La principal obligación de un Estado consiste en subsistir, pero cuando detecta un problema localizado y permanente tiene dos opciones: buscar formas de entendimiento o ejecutar medidas drásticas. Felipe González asegura que se tendría que haber aplicado el artículo 155 hace cinco años al mismo tiempo que advierte de la «inutilidad» de la clase dirigente para encarar un asunto cuya naturaleza es política. Parece una disyuntiva contradictoria. Pero el problema de Mariano Rajoy es que, mucho antes de que la Generalitat planteara el referéndum como un trágala, ni intervino el Govern ni movió un músculo. Y el grano ha estallado.
El independentismo es responsable de la ruptura institucional, el destrozo económico y la quiebra social. Jordi Amat sostiene que el procés puede explicarse como la asunción progresiva por parte de una corriente central de la ciudadanía de Cataluña de una mutación del catalanismo. Ese proceso de cambio ha sido arrasado por la contumacia de los soberanistas en negar la realidad: el 47% de los votos da para gobernar, pero no para mutilar los derechos de la otra mitad.
Puigdemont pudo hacer política, y no sólo adelantando las elecciones y preservando el autogobierno. Pudo tejer una estrategia orientada a ensanchar la base social soberanista renunciando a la unilateralidad. No lo hizo y las consecuencias jurídicas son inexorables. Sin embargo, en la otra orilla también faltó pericia. Por error o por interés electoral, Rajoy ignoró el calibre de la marea secesionista. Desdeñó las señales de advertencia. Permitió la pseudoconsulta del 9-N, y alentó la idea de que, apartado Mas, se acababa el problema. Descartó, al contrario que sus predecesores, cualquier atisbo de negociación de calado. Evitó seducir, persuadir, convencer. Renunció al combate de la dialéctica y la propaganda. Eludió ejercer el liderazgo institucional. Se inhibió en el TC y luego en el discurso del Rey. No implicó a la UE ni a las cancillerías hasta el último momento. Y, aun con el 155, se empeña en tratar a Cataluña como colonia, no como una parte sustancial de España.

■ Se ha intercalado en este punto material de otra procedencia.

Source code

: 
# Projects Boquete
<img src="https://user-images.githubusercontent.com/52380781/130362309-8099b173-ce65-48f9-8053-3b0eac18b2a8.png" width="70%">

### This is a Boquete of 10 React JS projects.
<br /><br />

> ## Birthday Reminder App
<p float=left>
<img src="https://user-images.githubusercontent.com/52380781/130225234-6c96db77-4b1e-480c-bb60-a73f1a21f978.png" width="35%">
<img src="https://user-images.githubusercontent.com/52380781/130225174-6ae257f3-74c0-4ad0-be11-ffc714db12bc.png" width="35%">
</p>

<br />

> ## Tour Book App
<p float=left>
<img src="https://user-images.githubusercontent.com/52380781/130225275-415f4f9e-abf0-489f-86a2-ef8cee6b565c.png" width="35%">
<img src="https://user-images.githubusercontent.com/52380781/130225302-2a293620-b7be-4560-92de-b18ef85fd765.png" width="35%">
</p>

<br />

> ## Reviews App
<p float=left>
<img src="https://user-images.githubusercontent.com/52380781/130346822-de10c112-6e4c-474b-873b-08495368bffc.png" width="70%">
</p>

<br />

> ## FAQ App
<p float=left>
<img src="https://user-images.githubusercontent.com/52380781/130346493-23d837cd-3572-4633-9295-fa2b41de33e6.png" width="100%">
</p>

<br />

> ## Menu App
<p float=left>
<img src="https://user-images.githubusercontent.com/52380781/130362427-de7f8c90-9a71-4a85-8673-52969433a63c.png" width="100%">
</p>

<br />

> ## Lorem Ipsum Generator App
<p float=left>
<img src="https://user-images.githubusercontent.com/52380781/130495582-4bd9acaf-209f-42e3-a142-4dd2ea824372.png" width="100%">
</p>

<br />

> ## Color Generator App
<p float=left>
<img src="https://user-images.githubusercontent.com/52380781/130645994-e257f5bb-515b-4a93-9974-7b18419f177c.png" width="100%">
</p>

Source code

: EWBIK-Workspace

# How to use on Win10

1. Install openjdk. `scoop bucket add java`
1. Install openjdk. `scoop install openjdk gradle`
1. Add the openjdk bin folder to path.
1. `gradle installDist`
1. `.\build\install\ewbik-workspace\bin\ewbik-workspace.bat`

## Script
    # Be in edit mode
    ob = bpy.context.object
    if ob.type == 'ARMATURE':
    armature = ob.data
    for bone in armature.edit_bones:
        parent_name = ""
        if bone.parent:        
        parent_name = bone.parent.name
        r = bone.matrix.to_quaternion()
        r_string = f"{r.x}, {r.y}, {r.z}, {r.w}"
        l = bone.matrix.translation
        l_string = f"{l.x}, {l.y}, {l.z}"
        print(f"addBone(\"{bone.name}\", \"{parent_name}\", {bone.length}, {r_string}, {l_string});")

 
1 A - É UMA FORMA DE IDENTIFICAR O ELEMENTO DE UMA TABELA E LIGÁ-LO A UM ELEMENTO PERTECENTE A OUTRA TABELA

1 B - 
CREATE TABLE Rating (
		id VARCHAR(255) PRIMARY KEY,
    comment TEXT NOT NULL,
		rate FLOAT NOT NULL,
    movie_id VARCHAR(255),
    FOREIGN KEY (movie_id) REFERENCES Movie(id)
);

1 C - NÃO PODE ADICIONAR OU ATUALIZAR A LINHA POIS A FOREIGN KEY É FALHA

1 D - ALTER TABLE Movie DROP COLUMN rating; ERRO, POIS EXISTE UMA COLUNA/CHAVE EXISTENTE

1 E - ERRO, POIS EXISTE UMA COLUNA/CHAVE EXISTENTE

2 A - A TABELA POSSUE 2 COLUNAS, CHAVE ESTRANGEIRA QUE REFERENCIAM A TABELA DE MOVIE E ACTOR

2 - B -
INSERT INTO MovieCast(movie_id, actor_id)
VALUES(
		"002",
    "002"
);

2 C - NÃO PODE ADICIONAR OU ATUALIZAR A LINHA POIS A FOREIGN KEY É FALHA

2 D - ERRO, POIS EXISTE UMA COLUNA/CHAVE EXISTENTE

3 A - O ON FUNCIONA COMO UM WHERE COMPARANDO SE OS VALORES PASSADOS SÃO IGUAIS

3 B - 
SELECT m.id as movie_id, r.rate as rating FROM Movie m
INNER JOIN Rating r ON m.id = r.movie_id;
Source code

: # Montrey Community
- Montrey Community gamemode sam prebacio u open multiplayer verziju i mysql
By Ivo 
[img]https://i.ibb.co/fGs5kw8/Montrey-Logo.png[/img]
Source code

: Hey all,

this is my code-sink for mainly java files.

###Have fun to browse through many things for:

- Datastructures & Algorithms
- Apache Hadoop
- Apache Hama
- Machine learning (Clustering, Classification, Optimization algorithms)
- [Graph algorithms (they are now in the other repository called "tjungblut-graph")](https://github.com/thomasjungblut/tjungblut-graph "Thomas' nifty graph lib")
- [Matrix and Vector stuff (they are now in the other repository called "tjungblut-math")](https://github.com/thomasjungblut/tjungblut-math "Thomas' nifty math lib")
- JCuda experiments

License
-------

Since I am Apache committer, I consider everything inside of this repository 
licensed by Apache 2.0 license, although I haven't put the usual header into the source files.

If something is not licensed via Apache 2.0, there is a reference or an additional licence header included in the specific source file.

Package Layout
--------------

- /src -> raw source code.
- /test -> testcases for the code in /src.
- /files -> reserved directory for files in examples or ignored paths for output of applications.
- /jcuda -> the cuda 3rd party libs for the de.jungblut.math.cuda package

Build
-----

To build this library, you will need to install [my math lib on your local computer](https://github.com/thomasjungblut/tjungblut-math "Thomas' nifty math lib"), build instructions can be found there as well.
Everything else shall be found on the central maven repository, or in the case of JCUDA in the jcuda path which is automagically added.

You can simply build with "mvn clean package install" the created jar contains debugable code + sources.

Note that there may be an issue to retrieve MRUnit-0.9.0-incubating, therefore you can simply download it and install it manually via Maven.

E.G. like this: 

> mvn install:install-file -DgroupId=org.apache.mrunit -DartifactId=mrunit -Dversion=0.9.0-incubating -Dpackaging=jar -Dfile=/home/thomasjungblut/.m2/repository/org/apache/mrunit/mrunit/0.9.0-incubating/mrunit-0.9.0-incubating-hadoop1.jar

Su obligación no era responder a la declaración de independencia, sino haberla evitado. Para eso hubiera hecho falta determinación, pero también finezza. O sea, hacer política. Tocqueville avisó que es «más fácil aceptar una simple mentira que una verdad compleja». El pecado original de Rajoy es que no quiso explicar la compleja verdad a quienes fueron engañados con la simple mentira de una separación sin costes.